I don’t know whether your neck of the woods has a city that thinks it’s the centre of the universe and disses everyone who’s not from it—probably, eh? And then, the flipside: a city that knows it’s not the centre of the universe and works harder, parties harder … and has a bit of an inferiority complex in regards to the more sophisticated, snotty older sibling? It doesn’t help that that more sophisticated, snotty older sibling glories in putting down the upstart younger one—nevermind that the younger one, maybe, actually has more talent, a better job, a snazzier car and, damn straight, a better quality of life… but still isn’t the parents’ favourite?

That’s Toronto and pretty much every other city in Canada, especially my hometown of Calgary. As a Calgarian who has lived in Warsaw, Rome, Berlin, Paris, London and Montreal—and spent some time in New York, hush, we don’t need to mention my age at the time—I find Toronto’s attitude… cute.

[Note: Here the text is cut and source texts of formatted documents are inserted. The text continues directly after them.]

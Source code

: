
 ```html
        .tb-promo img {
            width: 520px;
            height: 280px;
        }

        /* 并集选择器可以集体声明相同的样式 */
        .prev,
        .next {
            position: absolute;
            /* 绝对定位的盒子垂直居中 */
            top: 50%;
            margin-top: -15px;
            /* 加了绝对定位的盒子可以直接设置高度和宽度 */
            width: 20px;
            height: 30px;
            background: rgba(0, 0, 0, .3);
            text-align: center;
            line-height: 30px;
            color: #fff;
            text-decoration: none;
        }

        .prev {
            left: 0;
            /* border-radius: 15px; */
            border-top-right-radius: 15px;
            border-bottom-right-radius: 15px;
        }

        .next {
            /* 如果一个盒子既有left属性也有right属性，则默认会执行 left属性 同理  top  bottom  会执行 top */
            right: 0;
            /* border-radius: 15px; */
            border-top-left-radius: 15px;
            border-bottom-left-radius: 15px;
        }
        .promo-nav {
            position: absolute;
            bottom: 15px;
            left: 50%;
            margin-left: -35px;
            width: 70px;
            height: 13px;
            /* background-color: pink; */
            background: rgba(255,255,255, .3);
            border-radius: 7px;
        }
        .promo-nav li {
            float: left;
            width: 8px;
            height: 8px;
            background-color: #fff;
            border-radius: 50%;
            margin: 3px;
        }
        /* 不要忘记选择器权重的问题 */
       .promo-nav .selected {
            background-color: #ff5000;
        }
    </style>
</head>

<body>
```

I love visiting, don’t get me wrong. I’ve got fave clubs, restaurants and galleries—there a lots of benefits to being the biggest and having that population density. But when the city puts on its attitude—which it does as soon as you tell it you’re from Calgary—I like to hitch up my skirt, look at my boots, and pay homage to Nancy Sinatra.

ii

I’m in Toronto for six days, three pleasure, three business, although everything gets all mixed up in the end. I’m in town chiefly to visit my beloved and to try to figure out how, or even if, we’re going to navigate this phase of what has never been a typical relationship.

Love in 2021 looks like this, by the way: you leave your cat in the care of a new love while you go visit the one who left the city but not your heart, and nobody thinks it’s weird. Except possibly your parents, so like, let’s not talk about it.

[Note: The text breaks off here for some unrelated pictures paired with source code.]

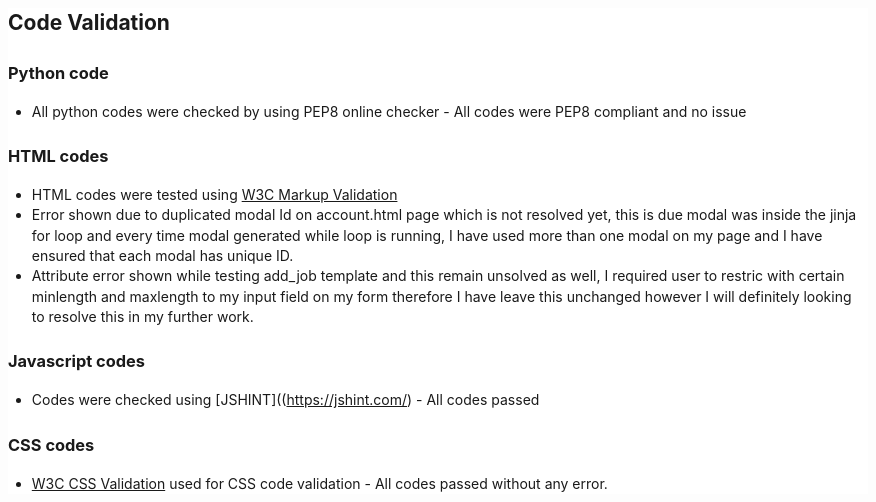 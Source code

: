 
## Code Validation

### Python code
- All python codes were checked by using PEP8 online checker - All codes were PEP8 compliant and no issue

### HTML codes
- HTML codes were tested using [W3C Markup Validation](https://validator.w3.org/#validate_by_input) 
 - Error shown due to duplicated modal Id on account.html page which is not resolved yet, this is due modal was inside the jinja for loop and every time modal generated while loop is running, I have used more than one modal on my page and I have ensured that each modal has unique ID.
 - Attribute error shown while testing add_job template and this remain unsolved as well, I required user to restric with certain minlength and maxlength to my input field on my form therefore I have leave this unchanged however I will definitely looking to resolve this in my further work.

### Javascript codes
- Codes were checked using [JSHINT]((https://jshint.com/) - All codes passed

### CSS codes
- [W3C CSS Validation](https://jigsaw.w3.org/css-validator/) used for CSS code validation - All codes passed without any error. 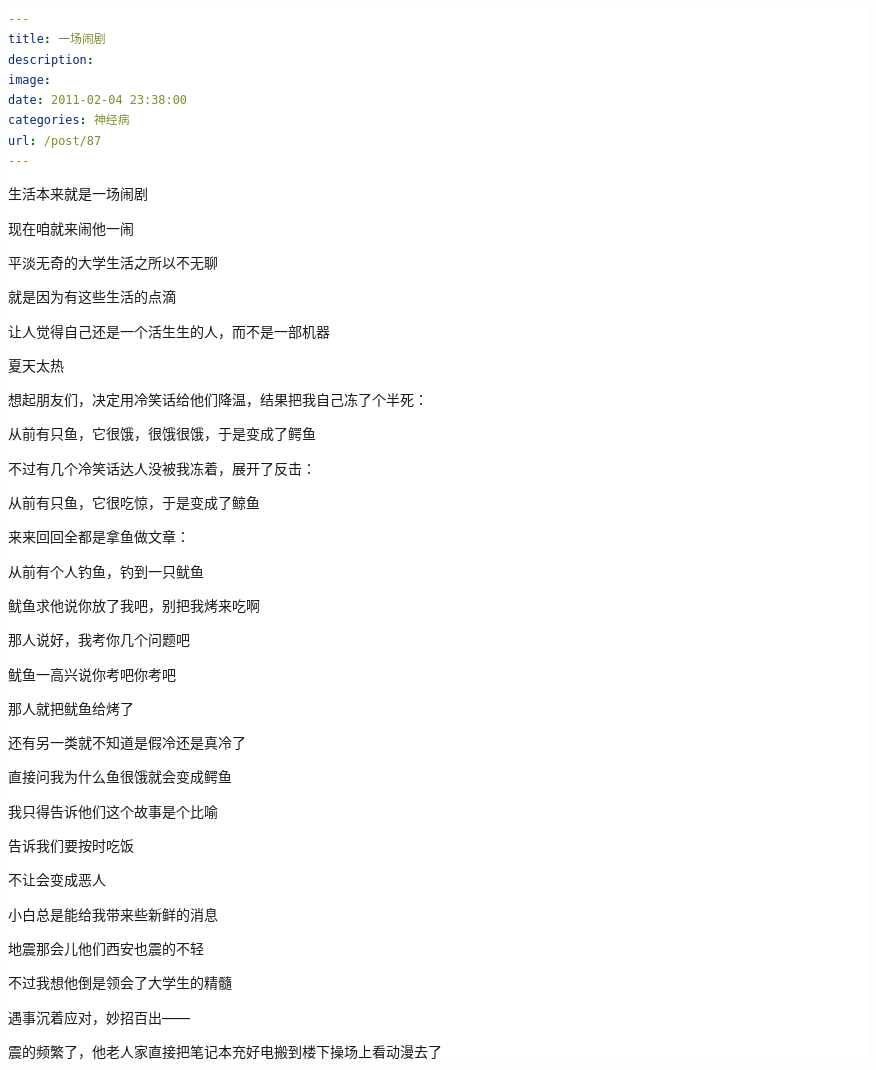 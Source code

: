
 ```yaml
---
title: 一场闹剧
description: 
image: 
date: 2011-02-04 23:38:00
categories: 神经病
url: /post/87
---
```


生活本来就是一场闹剧

现在咱就来闹他一闹

平淡无奇的大学生活之所以不无聊

就是因为有这些生活的点滴

让人觉得自己还是一个活生生的人，而不是一部机器

夏天太热

想起朋友们，决定用冷笑话给他们降温，结果把我自己冻了个半死：

从前有只鱼，它很饿，很饿很饿，于是变成了鳄鱼

不过有几个冷笑话达人没被我冻着，展开了反击：

从前有只鱼，它很吃惊，于是变成了鲸鱼

来来回回全都是拿鱼做文章：

从前有个人钓鱼，钓到一只鱿鱼

鱿鱼求他说你放了我吧，别把我烤来吃啊

那人说好，我考你几个问题吧

鱿鱼一高兴说你考吧你考吧

那人就把鱿鱼给烤了

还有另一类就不知道是假冷还是真冷了

直接问我为什么鱼很饿就会变成鳄鱼

我只得告诉他们这个故事是个比喻

告诉我们要按时吃饭

不让会变成恶人

小白总是能给我带来些新鲜的消息

地震那会儿他们西安也震的不轻

不过我想他倒是领会了大学生的精髓

遇事沉着应对，妙招百出——

震的频繁了，他老人家直接把笔记本充好电搬到楼下操场上看动漫去了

You: You’re blogging about it.

Jane: Totally different. Hush. You’re breaking my flow.

You drive me to the airport at 4:30 a.m., and that’s also 21st century love, isn’t it, anam cara? Moments like this, I do think that we are changing the world, dismantling some of its most cherished assumptions one act of heartfelt kindness, love, desire at a time.

iii

I don’t know that I get any clarity as such during my visit. But I think a lot of things, all of them true.

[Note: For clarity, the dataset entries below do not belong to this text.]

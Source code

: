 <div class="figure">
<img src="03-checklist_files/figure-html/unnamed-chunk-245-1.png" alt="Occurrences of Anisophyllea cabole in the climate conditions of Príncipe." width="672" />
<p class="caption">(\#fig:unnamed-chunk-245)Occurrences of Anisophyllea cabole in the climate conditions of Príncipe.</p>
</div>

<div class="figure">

First—there is no substitute for face-to-face, flesh-to-flesh contact. Professionally, personally, I don’t care: Teams, Zoom, WhatsApp, Telegram, they’re barely methadone. Sit across from me over a cup of coffee for 15 minutes, and we’ll have moved our relationship forward 75 Teams meetings. Kiss my eyes once and it’s worth a thousand texts.

(To clarify, the kiss my eyes comment is personal, not professional. Just in case any of my new co-workers are reading: I am aware there is an HR manual, and it’s pretty clear: no eye kissing in the workplace.)

(Although I do occasionally send “smooches” to my director via text in response to compliments and forgiveness. Maybe I should stop that.)

(Where was I?)

(Here: There’s no substitute for face-to-face, flesh-to-flesh contact.)

Second—Toronto traffic is unadulterated hell. I don’t remember how Dante splits up the circles of hell exactly, but downtown Toronto, in a car? This is where the counterfeiters, hypocrites, grafters, seducers, sorcerers and simoniacs are punished.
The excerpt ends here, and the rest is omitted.